The death penalty case of a Warren man convicted of murdering a 12-year-old boy nearly 40 years ago has been sent back to Trumbull County Common Pleas Court for what is known as an "Atkins hearing."

According to the Journal of the American Academy of Psychiatry and the Law, an Atkins hearing is an “evidentiary hearing to determine whether the defendant is intellectually disabled.”

According to an opinion from the Ohio 11th District Court of Appeals, a previous petition for postconviction relief for Danny Lee Hill of Warren was denied. The appellate court is now asking for a motion to seek relief from judgement or a second postconviction relief petition.
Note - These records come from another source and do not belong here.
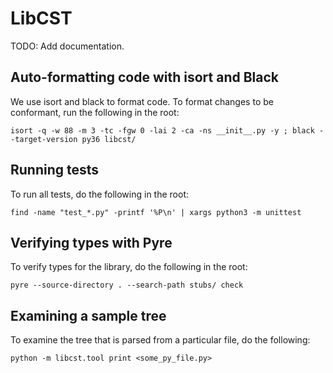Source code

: # LibCST

TODO: Add documentation.

## Auto-formatting code with isort and Black

We use isort and black to format code. To format changes to be conformant, run the following in the root:

`
isort -q -w 88 -m 3 -tc -fgw 0 -lai 2 -ca -ns __init__.py -y ; black --target-version py36 libcst/
`

## Running tests

To run all tests, do the following in the root:

`find -name "test_*.py" -printf '%P\n' | xargs python3 -m unittest`

## Verifying types with Pyre

To verify types for the library, do the following in the root:

`pyre --source-directory . --search-path stubs/ check`

## Examining a sample tree

To examine the tree that is parsed from a particular file, do the following:

`python -m libcst.tool print <some_py_file.py>`

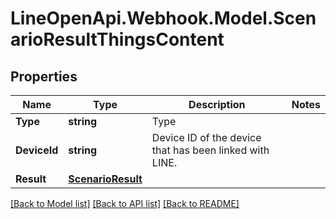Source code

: # LineOpenApi.Webhook.Model.ScenarioResultThingsContent

## Properties

Name | Type | Description | Notes
------------ | ------------- | ------------- | -------------
**Type** | **string** | Type | 
**DeviceId** | **string** | Device ID of the device that has been linked with LINE. | 
**Result** | [**ScenarioResult**](ScenarioResult.md) |  | 

[[Back to Model list]](../README.md#documentation-for-models) [[Back to API list]](../README.md#documentation-for-api-endpoints) [[Back to README]](../README.md)

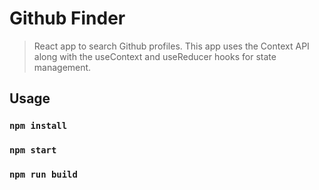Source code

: # Github Finder

> React app to search Github profiles. This app uses the Context API along with the useContext and useReducer hooks for state management.

## Usage

### `npm install`

### `npm start`

### `npm run build`


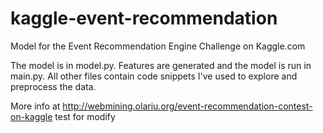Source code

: kaggle-event-recommendation
===========================

Model for the Event Recommendation Engine Challenge on Kaggle.com

The model is in model.py.
Features are generated and the model is run in main.py.
All other files contain code snippets I've used to explore and preprocess the data.

More info at http://webmining.olariu.org/event-recommendation-contest-on-kaggle
test for modify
Hill has been convicted of the 1985 sexual attack and murder of 12-year-old Raymond Fife as he was headed to a Boy Scout meeting. Before that, he was convicted as a juvenile offender for two separate rapes against women.

Prosecutors say he was released from his sentence for those crimes about one month before the murder of Fife.
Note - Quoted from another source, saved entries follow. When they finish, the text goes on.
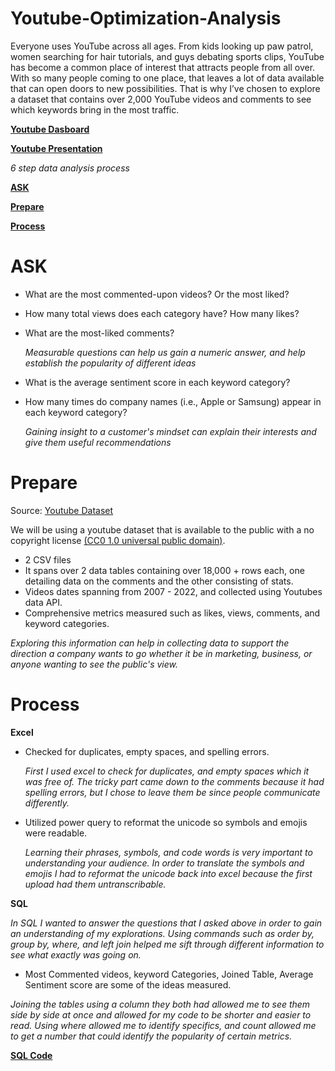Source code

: # Youtube-Optimization-Analysis
Everyone uses YouTube across all ages. From kids looking up paw patrol, women searching for hair tutorials, and guys debating sports clips, YouTube has become a common place of interest that attracts people from all over. With so many people coming to one place, that leaves a lot of data available that can open doors to new possibilities. That is why I’ve chosen to explore a dataset that contains over 2,000 YouTube videos and comments to see which keywords bring in the most traffic. 

**[Youtube Dasboard](https://public.tableau.com/views/YoutubeDashboard_16856611459230/Dashboard1?:language=en-US&:sid=&:display_count=n&:origin=viz_share_link)**

**[Youtube Presentation](https://docs.google.com/presentation/d/1r-9OqrqN_GgzQsvdn8VQfZ5q5uGI5ouv6rjBMO18GHQ/present?slide=id.p1)**

_6 step data analysis process_

**[ASK](https://github.com/Juwan23D/Youtube-Optimization-Analysis?tab=readme-ov-file#ask)**

**[Prepare](https://github.com/Juwan23D/Youtube-Optimization-Analysis?tab=readme-ov-file#prepare)**

**[Process](https://github.com/Juwan23D/Youtube-Optimization-Analysis/tree/main?tab=readme-ov-file#process)**

# ASK
* What are the most commented-upon videos? Or the most liked?
* How many total views does each category have? How many likes?
* What are the most-liked comments?

   _Measurable questions can help us gain a numeric answer, and help establish the popularity of different ideas_

* What is the average sentiment score in each keyword category?
* How many times do company names (i.e., Apple or Samsung) appear in each keyword category?

  _Gaining insight to a customer's mindset can explain their interests and give them useful recommendations_ 

# Prepare

Source: [Youtube Dataset](https://www.kaggle.com/datasets/advaypatil/youtube-statistics)

We will be using a youtube dataset that is available to the public with a no copyright license [(CC0 1.0 universal public domain)](https://creativecommons.org/publicdomain/zero/1.0/). 
* 2 CSV files
* It spans over 2 data tables containing over 18,000 + rows each,  one detailing data on the comments and the other consisting of stats. 
* Videos dates spanning from 2007 - 2022, and collected using Youtubes data API. 
* Comprehensive metrics measured such as likes, views, comments, and keyword categories. 

_Exploring this information can help in collecting data to support the direction a company wants to go whether it be in marketing, business, or anyone wanting to see the public's view._

# Process

**Excel**

* Checked for duplicates, empty spaces, and spelling errors.

   _First I used excel to check for duplicates, and empty spaces which it was free of. The tricky part came down to the comments because it had spelling errors, but I chose to leave them be since people communicate differently._

* Utilized power query to reformat the unicode so symbols and emojis were readable.

   _Learning their phrases, symbols, and code words is very important to understanding your audience. In order to translate the symbols and emojis I had to reformat the unicode back into excel because the first upload had them untranscribable._

 **SQL**
 
_In SQL I wanted to answer the questions that I asked above in order to gain an understanding of my explorations. Using commands such as order by, group by, where, and left join helped me sift through different information to see what exactly was going on._
  *  Most Commented videos, keyword Categories, Joined Table, Average Sentiment score are some of the ideas measured.

_Joining the tables using a column they both had allowed me to see them side by side at once and allowed for my code to be shorter and easier to read. Using where allowed me to identify specifics, and count allowed me to get a number that could identify the popularity of certain metrics._

**[SQL Code](https://github.com/Juwan23D/Youtube-Optimization-Analysis/blob/main/Youtube%20SQL.sql)**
According to the appellate court opinion, the trial court had erred in concluding that Hill did not meet the requirements for a second postconviction relief petition.

Danny Lee Hill

 

However, a separate press release from Trumbull County Prosecutor Dennis Watkins expresses disagreement with this opinion.

"This office believes that the well-reasoned 13-page opinion, rendered by visiting Judge Patricia Cosgrove is legally sound," Watkins said.

According to the opinion, Hill has an intellectual disability, but at the time of his sentencing, no laws were in place protecting those with intellectual disabilities from the death penalty. 

It wasn't until the 2002 case of Virginia vs. Atkins that it was ruled that the Eighth Amendment would bar those with intellectual disabilities from being sentenced to death.

However, according to the prosecutor's office, Hill's claimed intellectual disability has been examined and reexamined by the trial court in several post-conviction petitions and motions for a new trial, and his behavior was also examined by the U.S. Sixth Circuit Court of Appeals.

"After over 37 years of litigation including nearly 30 appeals, all issues have been considered many times by every available court in this country including on written decision by the United States Supreme Court and ultimately found to be meritless," Watkins said.

Watkins says he's hopeful that Ohio Attorney General Dave Yost and the Solicitor General's Office will consider filing a "friend of the court" brief in support of the Prosecutor's Office's appeal to this decision.